Billy is described as “weak”, he is not a strong person mentally nor physically. In many ways, Billy is referred to as the opposite of being a hero, an anti-hero. In the novel he is described as “a funny-looking child who became a funny-looking youth – tall and weak” (30), this inferring that he does not carry any heroic values such as bravery and strength, juxtaposing the idea of war novels containing a hero. As mentioned prior, Billy is simplistic, funny looking, who happens to get drafted into the war when isn’t suited for it. Looking closely at his name, Billy, this name seems very childlike especially coming from such a formal name of William. The use of Billy instead of William helps further emphasise to the reader how unheroic Billy is portrayed in the novel. As Billy was drafted into the war, he continued to develop this sense of inner childhood in himself, he constantly annoys his fellow soldiers causing much stress. Instead of being brave and responsible, Billy is persistently in need of saving, “…Billy wouldn’t do anything to save himself” (43). However, it seems that Billy is aware of his childish manners as he constantly requests his fellow soldiers to go on with the war, “go on without me” (43). Every description of Billy so far has neglected the stereotype of war veterans, Billy has no motivation to even get out of the war alive or even fight. Nevertheless, this does not mean that he is in hopes of dying, it simply shows to the reader that he did not have the mental capabilities of pulling through the war.
“Slaughterhouse-Five” could be inferred as a satire, Vonnegut comments on the effects of war by using dark humour in the hopes of drawing attention. This satirical is further seen in the first subtitle, “The Children’s Crusade”, the ‘children are the men who are behaving as such. This is seen not only through exposing Billy’s childlike actions, but also by classifying the other soldiers in the same category. Soldiers, in the American culture, are known to fight for justice, being courageous and strong, however in the novel, through Billy’s character, readers are drawn into the idea of soldiers being compared to as children. Billy describes the German soldiers as “boys in their early teens” (67), showing that during that time it was not only the American soldiers acting “foolish” but soldiers as a whole. This dismisses the ideology of soldiers which one’s most familiar. This continues through the imagery of soldiers singing during the war, “…they had been singing together every night for years” (119), unless an artist, singing is known to be a childlike behaviour, all children adore singing, especially with other children.
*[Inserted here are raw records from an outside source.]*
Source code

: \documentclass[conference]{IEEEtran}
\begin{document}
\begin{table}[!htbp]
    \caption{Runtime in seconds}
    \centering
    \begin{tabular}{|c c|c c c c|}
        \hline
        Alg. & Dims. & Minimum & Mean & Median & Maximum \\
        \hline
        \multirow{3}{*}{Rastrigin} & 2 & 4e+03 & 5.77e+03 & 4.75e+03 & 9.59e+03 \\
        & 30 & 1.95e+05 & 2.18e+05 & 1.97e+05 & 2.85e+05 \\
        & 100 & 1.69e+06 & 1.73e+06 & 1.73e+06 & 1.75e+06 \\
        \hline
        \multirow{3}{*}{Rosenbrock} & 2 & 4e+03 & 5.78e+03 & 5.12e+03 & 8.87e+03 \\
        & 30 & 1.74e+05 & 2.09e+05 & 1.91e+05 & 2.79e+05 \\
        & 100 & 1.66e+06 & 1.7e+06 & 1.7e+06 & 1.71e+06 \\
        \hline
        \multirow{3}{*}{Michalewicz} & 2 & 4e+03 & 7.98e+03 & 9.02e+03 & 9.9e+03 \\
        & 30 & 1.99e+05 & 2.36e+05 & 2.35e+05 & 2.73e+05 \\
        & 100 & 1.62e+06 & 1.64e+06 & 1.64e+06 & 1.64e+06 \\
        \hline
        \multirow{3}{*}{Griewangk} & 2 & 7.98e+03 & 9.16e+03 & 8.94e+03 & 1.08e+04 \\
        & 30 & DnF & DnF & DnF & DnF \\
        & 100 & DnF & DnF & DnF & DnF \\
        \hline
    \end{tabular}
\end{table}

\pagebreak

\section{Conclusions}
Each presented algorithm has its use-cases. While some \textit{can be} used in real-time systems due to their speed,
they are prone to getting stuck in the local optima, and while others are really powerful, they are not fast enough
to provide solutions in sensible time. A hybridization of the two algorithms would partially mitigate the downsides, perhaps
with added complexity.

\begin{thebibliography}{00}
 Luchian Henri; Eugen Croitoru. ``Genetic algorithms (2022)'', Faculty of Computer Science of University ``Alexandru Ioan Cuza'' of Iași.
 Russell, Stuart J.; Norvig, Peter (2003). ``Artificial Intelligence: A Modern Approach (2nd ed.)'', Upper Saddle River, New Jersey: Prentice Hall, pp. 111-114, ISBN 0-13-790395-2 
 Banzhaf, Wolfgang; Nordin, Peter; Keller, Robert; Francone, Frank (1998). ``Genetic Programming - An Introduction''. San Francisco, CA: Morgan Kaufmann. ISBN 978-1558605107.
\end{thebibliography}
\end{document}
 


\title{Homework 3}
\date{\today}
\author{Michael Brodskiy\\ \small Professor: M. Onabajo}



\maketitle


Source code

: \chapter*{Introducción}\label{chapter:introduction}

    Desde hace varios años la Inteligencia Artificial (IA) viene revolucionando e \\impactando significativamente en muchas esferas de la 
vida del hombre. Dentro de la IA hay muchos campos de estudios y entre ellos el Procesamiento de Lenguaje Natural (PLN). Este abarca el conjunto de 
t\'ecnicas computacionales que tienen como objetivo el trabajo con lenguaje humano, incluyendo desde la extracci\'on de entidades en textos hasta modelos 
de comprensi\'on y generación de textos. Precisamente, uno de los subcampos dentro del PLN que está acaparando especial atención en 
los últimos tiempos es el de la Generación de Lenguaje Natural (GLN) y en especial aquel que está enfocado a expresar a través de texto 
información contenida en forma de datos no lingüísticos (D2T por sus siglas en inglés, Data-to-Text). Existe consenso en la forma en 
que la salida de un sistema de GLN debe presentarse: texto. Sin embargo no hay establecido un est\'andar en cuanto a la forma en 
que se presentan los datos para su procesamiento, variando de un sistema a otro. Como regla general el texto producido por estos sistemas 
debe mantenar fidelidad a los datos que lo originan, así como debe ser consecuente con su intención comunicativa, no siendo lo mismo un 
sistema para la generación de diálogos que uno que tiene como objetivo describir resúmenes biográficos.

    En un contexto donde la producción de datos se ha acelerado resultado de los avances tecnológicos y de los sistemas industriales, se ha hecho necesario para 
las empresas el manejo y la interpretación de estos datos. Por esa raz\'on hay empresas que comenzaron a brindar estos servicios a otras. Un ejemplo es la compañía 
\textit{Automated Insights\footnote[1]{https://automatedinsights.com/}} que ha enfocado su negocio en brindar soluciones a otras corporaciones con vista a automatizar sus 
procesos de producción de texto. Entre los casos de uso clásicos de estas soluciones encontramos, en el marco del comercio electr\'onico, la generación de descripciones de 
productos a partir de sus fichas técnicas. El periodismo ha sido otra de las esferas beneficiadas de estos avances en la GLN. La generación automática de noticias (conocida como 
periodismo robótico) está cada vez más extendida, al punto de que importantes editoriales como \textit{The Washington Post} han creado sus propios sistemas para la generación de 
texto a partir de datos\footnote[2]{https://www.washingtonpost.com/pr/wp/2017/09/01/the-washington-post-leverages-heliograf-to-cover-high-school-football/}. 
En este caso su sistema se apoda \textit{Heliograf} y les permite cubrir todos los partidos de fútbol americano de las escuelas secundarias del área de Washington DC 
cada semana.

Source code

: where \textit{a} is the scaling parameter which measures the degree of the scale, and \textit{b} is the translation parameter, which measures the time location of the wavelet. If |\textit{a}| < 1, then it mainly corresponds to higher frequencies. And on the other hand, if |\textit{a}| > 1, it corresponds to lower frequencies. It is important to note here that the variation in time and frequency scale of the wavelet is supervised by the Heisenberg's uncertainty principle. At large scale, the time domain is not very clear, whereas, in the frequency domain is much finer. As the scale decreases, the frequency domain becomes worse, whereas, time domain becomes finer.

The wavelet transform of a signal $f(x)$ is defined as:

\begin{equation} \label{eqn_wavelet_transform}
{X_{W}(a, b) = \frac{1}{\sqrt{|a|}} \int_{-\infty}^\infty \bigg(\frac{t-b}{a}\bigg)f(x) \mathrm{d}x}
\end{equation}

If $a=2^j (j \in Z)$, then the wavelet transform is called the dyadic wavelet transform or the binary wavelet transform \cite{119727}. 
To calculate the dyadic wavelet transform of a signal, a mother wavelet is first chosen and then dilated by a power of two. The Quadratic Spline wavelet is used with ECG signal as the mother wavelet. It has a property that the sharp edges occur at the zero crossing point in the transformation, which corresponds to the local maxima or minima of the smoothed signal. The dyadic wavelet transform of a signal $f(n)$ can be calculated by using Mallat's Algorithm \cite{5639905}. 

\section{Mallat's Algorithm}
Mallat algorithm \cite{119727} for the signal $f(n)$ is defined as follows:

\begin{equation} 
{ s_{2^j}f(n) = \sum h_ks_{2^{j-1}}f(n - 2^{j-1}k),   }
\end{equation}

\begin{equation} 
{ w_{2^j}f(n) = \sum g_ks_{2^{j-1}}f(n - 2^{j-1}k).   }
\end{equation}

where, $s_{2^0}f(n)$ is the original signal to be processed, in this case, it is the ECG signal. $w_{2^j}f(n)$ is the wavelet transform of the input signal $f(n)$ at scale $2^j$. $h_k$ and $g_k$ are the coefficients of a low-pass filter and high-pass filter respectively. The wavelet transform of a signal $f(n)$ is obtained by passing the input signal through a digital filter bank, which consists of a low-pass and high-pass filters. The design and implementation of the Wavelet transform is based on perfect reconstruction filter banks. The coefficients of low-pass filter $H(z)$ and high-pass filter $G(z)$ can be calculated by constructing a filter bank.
This horrifies war since a child fools around when they don’t know what to do, this relates to the quote as soldiers are in shock and do not know how to cope in these situations.
The conveys in which the novel is written, does appeal to childlike behaviour as well as helps readers acknowledge the dreadfulness of war. Vonnegut’s structure does not contain autobiographical elements found in other novels, he simply expresses his experience through a frame story, through Billy Pilgrim’s narration. The purpose is of this structure is to be imperfect, to cope with the overwhelming events of the war. War seems to be all about seeking glory and heroism to gain superiority, however, Billy makes it clear that there is nothing to say about such a massacre. The diction Billy uses to express the horrible and inexplicable events is through using simplistic and straightforward language, also relating to childish behaviour, as one may describe complex events in the language which may be used when explaining it to a child. The way Billy’s childish character is shown to be, shows war to be childish, not in the sense that it is not serious, but how people do not take it seriously for what it really is, just like people tend to not take children seriously. This forcing readers to understand the awful events of the war as if they were experiencing it themselves as reading the novel.